India’s mid-tier IT services firms posted a stronger performance in Q1, outshining their large-cap counterparts on key profitability metrics even as the broader IT sector continues to grapple with weak global demand and sluggish discretionary tech spending.
Net profit for IT firms
Among the large-cap IT firms — Tata Consultancy Services (TCS), Infosys, HCLTech, and Wipro — only TCS managed to grow its net profit sequentially, posting a 4.4% quarter-on-quarter growth, boosted by one-off income tax gains and reduced expenses related to the winding down of a large transformation project for BSNL.

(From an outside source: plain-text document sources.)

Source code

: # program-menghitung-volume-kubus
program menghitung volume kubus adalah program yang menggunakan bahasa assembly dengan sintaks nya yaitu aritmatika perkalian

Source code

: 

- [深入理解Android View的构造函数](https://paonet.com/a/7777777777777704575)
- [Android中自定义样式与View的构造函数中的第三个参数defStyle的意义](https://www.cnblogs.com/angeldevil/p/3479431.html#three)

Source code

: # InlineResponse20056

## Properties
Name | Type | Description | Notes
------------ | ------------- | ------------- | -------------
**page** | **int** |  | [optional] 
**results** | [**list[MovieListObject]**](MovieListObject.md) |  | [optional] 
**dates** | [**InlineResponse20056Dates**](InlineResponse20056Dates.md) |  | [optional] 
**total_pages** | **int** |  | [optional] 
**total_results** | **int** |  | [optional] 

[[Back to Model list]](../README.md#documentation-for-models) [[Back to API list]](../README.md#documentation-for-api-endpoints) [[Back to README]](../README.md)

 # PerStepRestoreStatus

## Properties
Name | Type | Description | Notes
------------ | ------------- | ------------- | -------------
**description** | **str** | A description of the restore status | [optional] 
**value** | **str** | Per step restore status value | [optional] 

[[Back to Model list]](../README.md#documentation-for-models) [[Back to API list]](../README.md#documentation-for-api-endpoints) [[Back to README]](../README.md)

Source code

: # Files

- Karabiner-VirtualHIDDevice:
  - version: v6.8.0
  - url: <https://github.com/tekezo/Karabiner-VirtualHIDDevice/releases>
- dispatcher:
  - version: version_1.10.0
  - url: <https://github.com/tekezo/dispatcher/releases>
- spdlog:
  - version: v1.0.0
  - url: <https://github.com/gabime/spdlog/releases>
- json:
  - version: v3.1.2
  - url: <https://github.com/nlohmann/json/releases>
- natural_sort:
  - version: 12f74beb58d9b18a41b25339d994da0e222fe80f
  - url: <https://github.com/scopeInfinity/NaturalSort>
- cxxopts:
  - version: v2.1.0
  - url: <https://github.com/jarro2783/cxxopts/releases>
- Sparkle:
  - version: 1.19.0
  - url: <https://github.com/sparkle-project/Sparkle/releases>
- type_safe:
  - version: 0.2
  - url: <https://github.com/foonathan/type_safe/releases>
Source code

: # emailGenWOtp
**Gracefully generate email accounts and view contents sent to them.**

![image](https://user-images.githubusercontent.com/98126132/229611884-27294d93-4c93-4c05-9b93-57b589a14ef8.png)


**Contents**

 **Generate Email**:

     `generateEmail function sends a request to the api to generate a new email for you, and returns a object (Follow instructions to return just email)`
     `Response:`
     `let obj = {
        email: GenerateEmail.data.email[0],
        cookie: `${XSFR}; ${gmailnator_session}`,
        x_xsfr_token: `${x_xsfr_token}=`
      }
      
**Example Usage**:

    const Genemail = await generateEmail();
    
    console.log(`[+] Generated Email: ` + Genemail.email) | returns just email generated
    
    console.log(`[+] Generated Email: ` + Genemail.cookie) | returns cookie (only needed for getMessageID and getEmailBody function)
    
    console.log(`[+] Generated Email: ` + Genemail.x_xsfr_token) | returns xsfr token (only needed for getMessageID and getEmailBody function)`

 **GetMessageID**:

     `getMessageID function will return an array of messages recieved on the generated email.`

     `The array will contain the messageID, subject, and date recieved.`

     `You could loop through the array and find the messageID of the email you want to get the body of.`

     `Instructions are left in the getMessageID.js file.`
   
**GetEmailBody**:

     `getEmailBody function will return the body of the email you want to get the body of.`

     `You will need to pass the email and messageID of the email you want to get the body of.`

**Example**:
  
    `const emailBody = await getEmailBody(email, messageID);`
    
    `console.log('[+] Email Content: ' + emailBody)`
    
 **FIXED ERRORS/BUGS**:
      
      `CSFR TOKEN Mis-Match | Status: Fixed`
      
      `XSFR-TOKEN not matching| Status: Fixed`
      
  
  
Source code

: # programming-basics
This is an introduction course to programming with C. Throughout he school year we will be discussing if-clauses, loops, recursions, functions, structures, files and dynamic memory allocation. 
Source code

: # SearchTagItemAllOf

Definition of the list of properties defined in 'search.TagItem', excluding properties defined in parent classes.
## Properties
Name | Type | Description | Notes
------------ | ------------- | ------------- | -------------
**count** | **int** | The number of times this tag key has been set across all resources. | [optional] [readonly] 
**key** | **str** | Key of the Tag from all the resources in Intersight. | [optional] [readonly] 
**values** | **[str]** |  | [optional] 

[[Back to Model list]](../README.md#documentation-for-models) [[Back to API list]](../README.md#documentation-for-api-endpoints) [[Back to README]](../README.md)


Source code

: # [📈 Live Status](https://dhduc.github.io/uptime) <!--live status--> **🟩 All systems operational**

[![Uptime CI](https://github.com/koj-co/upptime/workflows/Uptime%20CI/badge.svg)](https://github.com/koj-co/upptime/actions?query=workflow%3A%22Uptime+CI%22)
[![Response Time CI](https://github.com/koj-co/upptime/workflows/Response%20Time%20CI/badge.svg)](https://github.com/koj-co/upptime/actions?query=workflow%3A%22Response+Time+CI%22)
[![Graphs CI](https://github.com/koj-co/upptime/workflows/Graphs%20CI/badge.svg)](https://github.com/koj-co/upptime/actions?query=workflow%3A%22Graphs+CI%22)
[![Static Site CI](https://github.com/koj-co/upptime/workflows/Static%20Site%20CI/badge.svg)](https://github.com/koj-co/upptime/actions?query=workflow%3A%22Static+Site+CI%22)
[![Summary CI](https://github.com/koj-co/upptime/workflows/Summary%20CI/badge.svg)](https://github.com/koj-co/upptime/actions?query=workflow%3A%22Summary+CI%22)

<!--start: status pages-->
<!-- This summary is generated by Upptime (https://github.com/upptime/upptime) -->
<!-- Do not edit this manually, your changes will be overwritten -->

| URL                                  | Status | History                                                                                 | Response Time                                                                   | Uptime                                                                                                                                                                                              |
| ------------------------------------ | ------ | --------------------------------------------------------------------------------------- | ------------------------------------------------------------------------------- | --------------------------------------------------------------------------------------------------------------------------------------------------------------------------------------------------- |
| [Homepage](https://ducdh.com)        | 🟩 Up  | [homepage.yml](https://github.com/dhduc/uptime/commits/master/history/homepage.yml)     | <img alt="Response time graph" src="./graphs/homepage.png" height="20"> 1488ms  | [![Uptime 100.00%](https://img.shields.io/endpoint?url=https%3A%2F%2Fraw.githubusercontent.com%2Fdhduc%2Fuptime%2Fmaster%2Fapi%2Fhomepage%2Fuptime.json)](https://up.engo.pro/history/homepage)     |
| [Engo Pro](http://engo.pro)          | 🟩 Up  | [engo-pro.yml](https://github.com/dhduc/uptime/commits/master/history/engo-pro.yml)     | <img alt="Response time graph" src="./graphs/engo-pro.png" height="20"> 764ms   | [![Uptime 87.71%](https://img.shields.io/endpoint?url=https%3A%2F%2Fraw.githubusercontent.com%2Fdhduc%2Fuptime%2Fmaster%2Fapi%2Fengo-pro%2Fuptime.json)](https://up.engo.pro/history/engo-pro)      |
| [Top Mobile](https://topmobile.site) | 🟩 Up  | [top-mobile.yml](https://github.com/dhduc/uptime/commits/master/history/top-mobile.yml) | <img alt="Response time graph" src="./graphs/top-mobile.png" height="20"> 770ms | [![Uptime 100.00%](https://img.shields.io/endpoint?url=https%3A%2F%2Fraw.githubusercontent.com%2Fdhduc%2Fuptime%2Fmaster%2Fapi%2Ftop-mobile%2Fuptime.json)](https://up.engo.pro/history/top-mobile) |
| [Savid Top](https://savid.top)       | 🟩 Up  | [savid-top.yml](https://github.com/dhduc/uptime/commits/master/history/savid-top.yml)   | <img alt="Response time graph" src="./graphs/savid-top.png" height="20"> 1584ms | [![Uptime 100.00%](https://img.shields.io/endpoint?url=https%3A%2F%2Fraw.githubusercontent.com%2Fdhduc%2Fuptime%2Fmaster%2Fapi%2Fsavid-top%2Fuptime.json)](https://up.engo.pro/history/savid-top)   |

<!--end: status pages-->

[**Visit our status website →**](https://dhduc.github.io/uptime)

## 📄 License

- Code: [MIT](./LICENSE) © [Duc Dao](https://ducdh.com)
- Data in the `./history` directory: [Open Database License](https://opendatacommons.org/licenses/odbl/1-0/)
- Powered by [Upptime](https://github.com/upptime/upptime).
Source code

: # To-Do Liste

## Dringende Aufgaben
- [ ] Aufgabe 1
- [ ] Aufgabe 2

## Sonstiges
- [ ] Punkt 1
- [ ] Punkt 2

In contrast, Infosys saw a 1.6% drop in profit despite the best topline performance among the four. HCLTech and Wipro were hit harder, with profit declining 10.8% and 6.7% respectively, reflecting continued pressure on margins amid client spending cuts and wage-related costs.
Mid-cap IT firms’ financials
Mid-cap IT companies, on the other hand, delivered stronger profitability performance overall. LTI Mindtree led the pack with an 11.1% sequential rise in profit, Persistent Systems reported a 7.4% increase while L&T Technology Services’ profit grew at 1.5%. Tech Mahindra and Coforge lagged with a 2.2% and 4.8% sequential decline in profit, respectively.

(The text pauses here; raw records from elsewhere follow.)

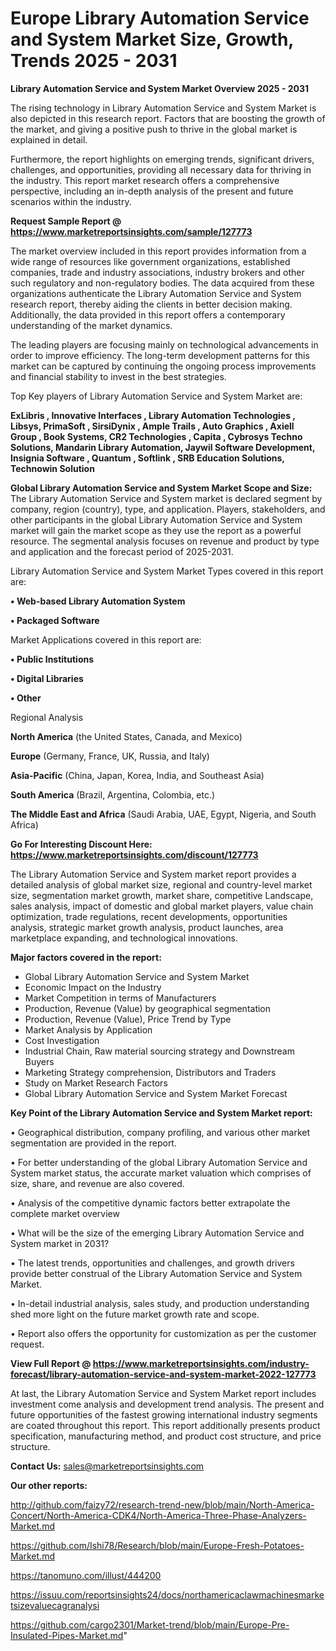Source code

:  # Europe Library Automation Service and System Market Size, Growth, Trends 2025 - 2031

<Strong> Library Automation Service and System Market Overview 2025 - 2031</strong>

The rising technology in Library Automation Service and System Market is also depicted in this research report. Factors that are boosting the growth of the market, and giving a positive push to thrive in the global market is explained in detail.

Furthermore, the report highlights on emerging trends, significant drivers, challenges, and opportunities, providing all necessary data for thriving in the industry. This report market research offers a comprehensive perspective, including an in-depth analysis of the present and future scenarios within the industry.

<strong>Request Sample Report @ <a href=https://www.marketreportsinsights.com/sample/127773>https://www.marketreportsinsights.com/sample/127773</a></strong>

The market overview included in this report provides information from a wide range of resources like government organizations, established companies, trade and industry associations, industry brokers and other such regulatory and non-regulatory bodies. The data acquired from these organizations authenticate the Library Automation Service and System research report, thereby aiding the clients in better decision making. Additionally, the data provided in this report offers a contemporary understanding of the market dynamics.

The leading players are focusing mainly on technological advancements in order to improve efficiency. The long-term development patterns for this market can be captured by continuing the ongoing process improvements and financial stability to invest in the best strategies.

Top Key players of Library Automation Service and System Market are:

<strong>ExLibris , Innovative Interfaces , Library Automation Technologies , Libsys, PrimaSoft , SirsiDynix , Ample Trails , Auto Graphics , Axiell Group , Book Systems, CR2 Technologies , Capita , Cybrosys Techno Solutions, Mandarin Library Automation, Jaywil Software Development, Insignia Software , Quantum , Softlink , SRB Education Solutions, Technowin Solution</strong>

<strong><b>Global Library Automation Service and System Market Scope and Size:</b></strong>
The Library Automation Service and System market is declared segment by company, region (country), type, and application. Players, stakeholders, and other participants in the global Library Automation Service and System market will gain the market scope as they use the report as a powerful resource. The segmental analysis focuses on revenue and product by type and application and the forecast period of 2025-2031.

Library Automation Service and System Market Types covered in this report are:

<strong>• Web-based Library Automation System

• Packaged Software</strong>

Market Applications covered in this report are:

<strong>• Public Institutions

• Digital Libraries

• Other</strong> 

Regional Analysis

<strong>North America</strong> (the United States, Canada, and Mexico)

<strong>Europe</strong> (Germany, France, UK, Russia, and Italy)

<strong>Asia-Pacific</strong> (China, Japan, Korea, India, and Southeast Asia)

<strong>South America</strong> (Brazil, Argentina, Colombia, etc.)

<strong>The Middle East and Africa</strong> (Saudi Arabia, UAE, Egypt, Nigeria, and South Africa)

<strong>Go For Interesting Discount Here: <a href=https://www.marketreportsinsights.com/discount/127773>https://www.marketreportsinsights.com/discount/127773</a></strong>

The Library Automation Service and System market report provides a detailed analysis of global market size, regional and country-level market size, segmentation market growth, market share, competitive Landscape, sales analysis, impact of domestic and global market players, value chain optimization, trade regulations, recent developments, opportunities analysis, strategic market growth analysis, product launches, area marketplace expanding, and technological innovations.

<strong><b>Major factors covered in the report:</b></strong>
<ul>
  <li>Global Library Automation Service and System Market </li>
  <li>Economic Impact on the Industry</li>
  <li>Market Competition in terms of Manufacturers</li>
  <li>Production, Revenue (Value) by geographical segmentation</li>
  <li>Production, Revenue (Value), Price Trend by Type</li>
  <li>Market Analysis by Application</li>
  <li>Cost Investigation</li>
  <li>Industrial Chain, Raw material sourcing strategy and Downstream Buyers</li>
  <li>Marketing Strategy comprehension, Distributors and Traders</li>
  <li>Study on Market Research Factors</li>
  <li>Global Library Automation Service and System Market Forecast</li>
</ul>

<strong><b>Key Point of the Library Automation Service and System Market report:</b></strong>

• Geographical distribution, company profiling, and various other market segmentation are provided in the report.

• For better understanding of the global Library Automation Service and System market status, the accurate market valuation which comprises of size, share, and revenue are also covered.

• Analysis of the competitive dynamic factors better extrapolate the complete market overview

• What will be the size of the emerging Library Automation Service and System market in 2031?

• The latest trends, opportunities and challenges, and growth drivers provide better construal of the Library Automation Service and System Market.

• In-detail industrial analysis, sales study, and production understanding shed more light on the future market growth rate and scope.

• Report also offers the opportunity for customization as per the customer request.

<strong><b>View Full Report @ <a href=https://www.marketreportsinsights.com/industry-forecast/library-automation-service-and-system-market-2022-127773>https://www.marketreportsinsights.com/industry-forecast/library-automation-service-and-system-market-2022-127773</a></b></strong>


At last, the Library Automation Service and System Market report includes investment come analysis and development trend analysis. The present and future opportunities of the fastest growing international industry segments are coated throughout this report. This report additionally presents product specification, manufacturing method, and product cost structure, and price structure.

<strong>Contact Us:</strong>
sales@marketreportsinsights.com

<strong>Our other reports:</strong>

<a href=http://github.com/faizy72/research-trend-new/blob/main/North-America-Concert/North-America-CDK4/North-America-Three-Phase-Analyzers-Market.md>http://github.com/faizy72/research-trend-new/blob/main/North-America-Concert/North-America-CDK4/North-America-Three-Phase-Analyzers-Market.md</a>

<a href=https://github.com/Ishi78/Research/blob/main/Europe-Fresh-Potatoes-Market.md>https://github.com/Ishi78/Research/blob/main/Europe-Fresh-Potatoes-Market.md</a>

<a href=https://tanomuno.com/illust/444200>https://tanomuno.com/illust/444200</a>

<a href=https://issuu.com/reportsinsights24/docs/northamericaclawmachinesmarketsizevaluecagranalysi>https://issuu.com/reportsinsights24/docs/northamericaclawmachinesmarketsizevaluecagranalysi</a>

<a href=https://github.com/cargo2301/Market-trend/blob/main/Europe-Pre-Insulated-Pipes-Market.md>https://github.com/cargo2301/Market-trend/blob/main/Europe-Pre-Insulated-Pipes-Market.md</a>"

Notably, mid-cap players were able to sustain their quarterly Ebit margins despite their smaller scale. Three of them — TechM, Persistent, and LTIMindTree — reported margin expansion in Q1 while it was steady for Coforge and L&T Tech.
Among the large players, only TCS reported a sequential expansion of Ebit margin to 24.5%, while the other three reported a decline. HCLTech, in particular, marked the sharpest contraction in operating margins to 16.3% in Q1 from 17.9% in the previous quarter, marking the weakest June-quarter margin in six years.

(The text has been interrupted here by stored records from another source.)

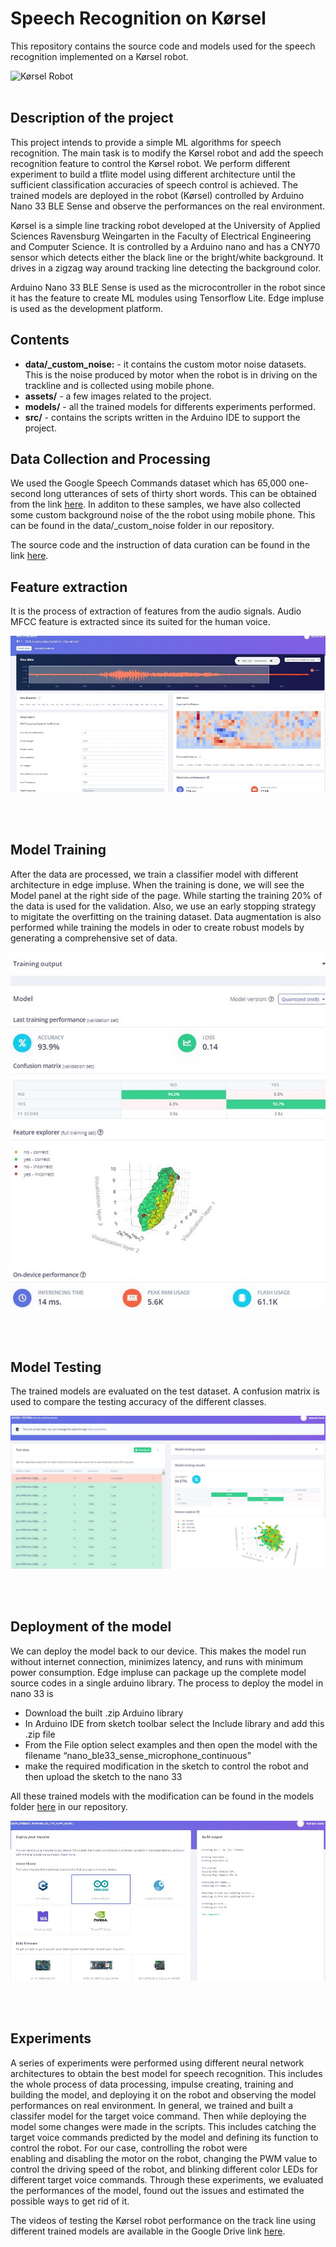 # Speech Recognition on Kørsel

This repository contains the source code and models used for the speech recognition implemented on a Kørsel robot. 

![Kørsel Robot](./gif/Kørsel_driving.gif)
<br/><br/>

## Description of the project

This project intends to provide a simple ML algorithms for speech recognition. The main task is to modify the Kørsel robot and add the speech recognition feature to control the Kørsel robot. 
We perform different experiment to build a tflite model using different architecture until the sufficient classification accuracies of speech control is achieved.
The trained models are deployed in the robot (Kørsel) controlled by Arduino Nano 33 BLE Sense and observe the performances on the real environment.

Kørsel is a simple line tracking robot developed at the University of Applied Sciences Ravensburg Weingarten in the Faculty of Electrical Engineering and Computer Science. It is controlled by a Arduino nano and
has a CNY70 sensor which detects either the black line or the bright/white background. It drives in a zigzag way around tracking line detecting the background color. 

Arduino Nano 33 BLE Sense is used as the microcontroller in the robot since it has the feature to create ML modules using Tensorflow Lite.
Edge impluse is used as the development platform.       

## Contents

* **data/_custom_noise:** - it contains the custom motor noise datasets. This is the noise produced by motor when the robot is in driving on the trackline and is collected using mobile phone.
* **assets/** - a few images related to the project.
* **models/** - all the trained models for differents experiments performed.
* **src/** - contains the scripts written in the Arduino IDE to support the project.  


## Data Collection and Processing
We used the Google Speech Commands dataset which has 65,000 one-second long utterances of sets of thirty short words. This can be obtained from the link [here](http://download.tensorflow.org/data/speech_commands_v0.02.tar.gz). 
In additon to these samples, we have also collected some custom background noise of the the robot using mobile phone. This can be found in the data/_custom_noise folder in our repository.

The source code and the instruction of data curation can be found in the link [here](https://github.com/memanish008/ei-keyword-spotting). 


## Feature extraction
It is the process of extraction of features from the audio signals. Audio MFCC feature is extracted since its suited for the human voice.

![MFCC Feature](./images/mfcc_feature_extraction.jpg)

<br/><br/>

## Model Training
After the data are processed, we train a classifier model with different architecture in edge impluse. When the training is done, we will see the Model panel at the right side of the page. While starting the training 20% of the data is used for the validation.
Also, we use an early stopping strategy to migitate the overfitting on the training dataset. Data augmentation is also performed while training the models in oder to create robust models by generating a comprehensive set of data. 

![Model Training](./images/training_output.jpg)

<br/><br/>

## Model Testing
The trained models are evaluated on the test dataset. A confusion matrix is used to compare the testing accuracy of the different classes.

![Model Testing](./images/model_testing.jpg)

<br/><br/>

## Deployment of the model
We can deploy the model back to our device. This makes the model run without internet connection, minimizes latency, and runs with minimum power consumption. Edge impluse can package up the complete model source codes in a single arduino library. 
The process to deploy the model in nano 33 is
* Download the built .zip Arduino library
* In Arduino IDE from sketch toolbar select the Include library and add this .zip file
* From the File option select examples and then open the model with the filename “nano_ble33_sense_microphone_continuous”
* make the required modification in the sketch to control the robot and then upload the sketch to the nano 33

All these trained models with the modification can be found in the models folder [here](https://github.com/memanish008/Speech_recognition_Korsel/tree/main/models) in our repository. 

![Model Deployment](./images/model_deployment.jpg)

<br/><br/>

## Experiments

A series of experiments were performed using different neural network architectures to obtain the best model for speech recognition. This includes the whole process of data processing, impulse creating, training and building the model, and deploying it on the robot and observing the model performances on real environment.
In general, we trained and built a classifer model for the target voice command. Then while deploying the model some changes were made in the scripts. This includes catching the target voice commands predicted by the model and defining its function to control the robot. For our case, controlling the robot were  
enabling and disabling the motor on the robot, changing the PWM value to control the driving speed of the robot, and blinking different color LEDs for different target voice commands. Through these experiments, we evaluated the performances of the model, found out the issues and estimated the possible ways to get rid of it.       

The videos of testing the Kørsel robot performance on the track line using different trained models are available in the Google Drive link [here](https://drive.google.com/drive/folders/1pUV_IysSdNKn0U_R8hXAS0FiaRnUzW44?usp=sharing).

The subdued numbers were largely attributed to lower employee utilisation, continued investments in generative AI and go-to-market capabilities, and a one-time client impact.
On the revenue front, large-cap and mid-cap IT firms delivered a mixed set of results across the board, although the latter recorded overall better topline growth than their larger peers.
Among the large companies, Infosys stood out as the only company to report revenue growth in constant currency, while its peers saw a decline. TCS, in particular, reported its first revenue decline in over four years.
Infosys reported sequential revenue growth of 3.3%, benefiting from the steady execution of large short-term deals signed earlier this year. Both TCS and Wipro reported decline of 1.6% in Q1, while HCLTech’s revenue growth was largely flat at 0.3%.
Among the mid-cap firms, Coforge surpassed its peers by a large margin in terms of revenue growth. The company reported constant currency revenue growth of 8% in Q1, while analysts expected the growth to be between 6.5-7%. Persistent and LTIMindtree also reported 2.8% and 0.7% sequential rise in revenue, while L&T Tech revenue fell sharply, 3.9%, missing estimates. LTI Mindtree revenue growth was largely flat at -0.2%.
However, despite a mixed revenue performance, large-cap firms managed to post stronger deal wins in Q1. Both Wipro and Infosys posted higher deal wins than in the fourth quarter, while the new deal wins by TCS and HCLTech edged lower. As for mid-caps, deal wins were steady in Q1. For Coforge, it was a sharp drop in its total contract value as Q4 included a $1.56 billion deal with Sabre.
The Nifty IT index has declined nearly 18% to 35,623.75 so far this year in comparison to a 5% rise in the benchmark Nifty50 index.